No decurso dos séculos, houve revelações denominadas "privadas", algumas delas reconhecidas pela autoridade da Igreja. Elas não pertencem, contudo, ao depósito da fé. A função delas não é "melhorar" nem "completar" a Revelação da qual Cristo é a perfeição. Este é o caso de certas religiões não cristãs e também de certas seitas recentes que se fundamentam em tais "revelações".
Resumindo
Por amor, Deus revelou-se e doou-se ao homem. Assim lhe oferece uma riquíssima e definitiva resposta às questões que o homem se faz acerca do sentido e do objetivo de sua vida.
Deus revelou-se ao homem, comunicando-lhe gradualmente seu próprio Mistério por meio de ações e de palavras.
Para além do testemunho que Deus dá de si mesmo nas coisas criadas, ele manifestou-se pessoalmente aos nossos primeiros pais. Falou-lhes e, depois da queda, prometeu-lhes a salvação e ofereceu-lhes sua aliança.
Deus fez com Noé uma aliança eterna entre Ele e todos os seres vivos. Esta há de durar enquanto durar o mundo.
Deus escolheu Abraão e fez uma aliança com ele e sua descendência. Daí formou seu povo, ao qual revelou sua lei por intermédio de Moisés. Pelos profetas preparou este povo a acolher a salvação destinada à humanidade inteira.
Deus revelou-se plenamente enviando seu próprio Filho, no qual estabeleceu sua Aliança para sempre.
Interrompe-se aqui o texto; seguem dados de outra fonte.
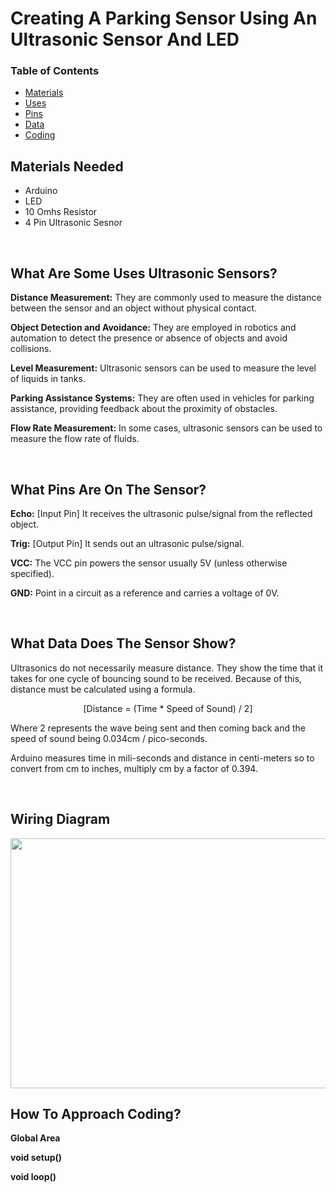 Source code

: # Creating A Parking Sensor Using An Ultrasonic Sensor And LED

### __Table of Contents__
- [Materials](https://github.com/Teddy-Polkosnik/Arduino-Activities/blob/main/Activity%201/Activity_1_README.md#materials-needed)
- [Uses](https://github.com/Teddy-Polkosnik/Arduino-Activities/blob/main/Activity%201/Activity_1_README.md#what-are-some-uses-ultrasonic-sensors)
- [Pins](https://github.com/Teddy-Polkosnik/Arduino-Activities/blob/main/Activity%201/Activity_1_README.md#what-pins-are-on-the-sensor)
- [Data](https://github.com/Teddy-Polkosnik/Arduino-Activities/blob/main/Activity%201/Activity_1_README.md#what-data-does-the-sensor-show)
- [Coding](https://github.com/Teddy-Polkosnik/Arduino-Activities/blob/main/Activity%201/Activity_1_README.md#how-to-approach-coding)

  
## Materials Needed
- Arduino
- LED
- 10 Omhs Resistor
- 4 Pin Ultrasonic Sesnor
  
<br>

## What Are Some Uses Ultrasonic Sensors? 

**Distance Measurement:** They are commonly used to measure the distance between the sensor and an object without physical contact.

**Object Detection and Avoidance:** They are employed in robotics and automation to detect the presence or absence of objects and avoid collisions.

**Level Measurement:** Ultrasonic sensors can be used to measure the level of liquids in tanks.

**Parking Assistance Systems:** They are often used in vehicles for parking assistance, providing feedback about the proximity of obstacles.

**Flow Rate Measurement:** In some cases, ultrasonic sensors can be used to measure the flow rate of fluids.


<br>

## What Pins Are On The Sensor?
**Echo:** [Input Pin] It receives the ultrasonic pulse/signal from the reflected object.

**Trig:** [Output Pin] It sends out an ultrasonic pulse/signal.

**VCC:** The VCC pin powers the sensor usually 5V (unless otherwise specified).

**GND:** Point in a circuit as a reference and carries a voltage of 0V.

<br>

## What Data Does The Sensor Show?

Ultrasonics do not necessarily measure distance. They show the time that it takes for one cycle of bouncing sound to be received. Because of this, distance must be  calculated using a formula.

<p align="center">
[Distance = (Time * Speed of Sound) / 2]
</p>

Where 2 represents the wave being sent and then coming back and the speed of sound being 0.034cm / pico-seconds.

Arduino measures time in mili-seconds and distance in centi-meters so to convert from cm to inches, multiply cm by a factor of 0.394.



<br>

## Wiring Diagram 

<p align="center">
  <img width="800" height="400" src="https://github.com/Teddy-Polkosnik/Arduino-Activities/blob/main/Activity%201/assets/Activity%201%20Wiring%20Diagram.png">
</p>

## How To Approach Coding?

**Global Area**

**void setup()**

**void loop()**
O Filho é a Palavra definitiva do Pai, de modo que, depois dele, não haverá outra revelação.
ARTIGO 2 - A TRANSMISSÃO DA REVELAÇÃO DE DEUS
Deus "quer que todos sejam salvos e cheguem ao conhecimento da verdade" (1 Tm 2,4), isto é, de Jesus Cristo. É preciso, pois, que Cristo seja anunciado a todos os povos e a todos os homens e que, desta forma, a Revelação chegue até aos confins do mundo:
"Deus dispôs amorosamente que permanecesse íntegro e fosse transmitido a todas as gerações tudo quanto tinha revelado para salvação de todos os povos".
I. A tradição apostólica
"Cristo Senhor, no qual se cumpre toda a Revelação do sumo Deus, ordenou aos Apóstolos, que anunciassem a todos o Evangelho, o qual, antes prometido pelos profetas, ele próprio cumpriu e promulgou por sua palavra, como fonte de toda verdade salvífica e toda regra moral".
A PREGAÇÃO APOSTÓLICA...
A transmissão do Evangelho, segundo a ordem do Senhor, fez-se de duas maneiras:
oralmente - "pelos Apóstolos que, na pregação oral, por exemplos e ações, transmitiram aquelas coisas que ou receberam das palavras, da convivência e das obras de Cristo ou aprenderam das sugestões do Espírito Santo";
por escrito - "como também por aqueles Apóstolos e varões apostólicos que, sob inspiração do mesmo Espírito Santo, puseram por escrito a mensagem da salvação".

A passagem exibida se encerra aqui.